A proposta de reforma da Previdência de Paulo Guedes e Bolsonaro chega ao Congresso Nacional nesta quarta-feira 20, em meio a uma crise envolvendo o agora ex-ministro da Secretaria-Geral da Presidência da República, Gustavo Bebianno. O ex-presidente do PSL é acusado de ser o responsável por um esquema de desvios de recursos do fundo eleitoral em Pernambuco, onde mais de 400 mil reais foram destinados a candidaturas inexpressivas, numa clara operação de utilização ilegal do dinheiro que deveria ser destinado obrigatoriamente a candidaturas femininas.

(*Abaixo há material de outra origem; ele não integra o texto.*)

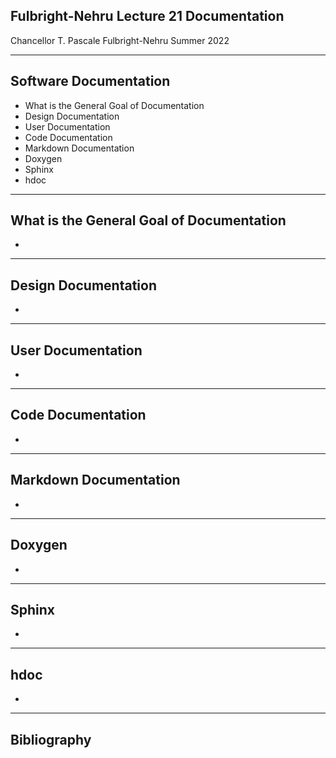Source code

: ## Fulbright-Nehru Lecture 21 Documentation

Chancellor T. Pascale
Fulbright-Nehru
Summer 2022

-------------------------------
## Software Documentation

- What is the General Goal of Documentation
- Design Documentation
- User Documentation
- Code Documentation
- Markdown Documentation
- Doxygen
- Sphinx
- hdoc

-------------------------------
## What is the General Goal of Documentation

-

-------------------------------
## Design Documentation

-

-------------------------------
## User Documentation

-

-------------------------------
## Code Documentation

-

-------------------------------
## Markdown Documentation

-

-------------------------------
## Doxygen

-

-------------------------------
## Sphinx

-

-------------------------------
## hdoc

-

-------------------------------
## Bibliography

A demissão do ministro tomou ares de folhetim, com a interferência do filho mais novo de Bolsonaro, Carlos, e ataques de Bebianno nas redes sociais e imprensa ao presidente que ajudou a eleger. Detentor de informações privilegiadas, o ex-homem forte do PSL tem feito ameaças veladas a Bolsonaro e se diz desapontado com o tratamento que vem recebendo.

Em meio à instabilidade, o presidente da Câmara dos Deputados, Rodrigo Maia, entusiasta da reforma da Previdência, chegou a manifestar preocupação com a iminente demissão do ministro. Dias depois de afirmar que “qualquer um trabalha hoje em dia até os 80 anos”, Maia veio a público dizer que a crise poderia trazer dificuldades para a aprovação da reforma. Para aprovação, a PEC precisa de maioria qualificada (três quintos) na Câmara e no Senado.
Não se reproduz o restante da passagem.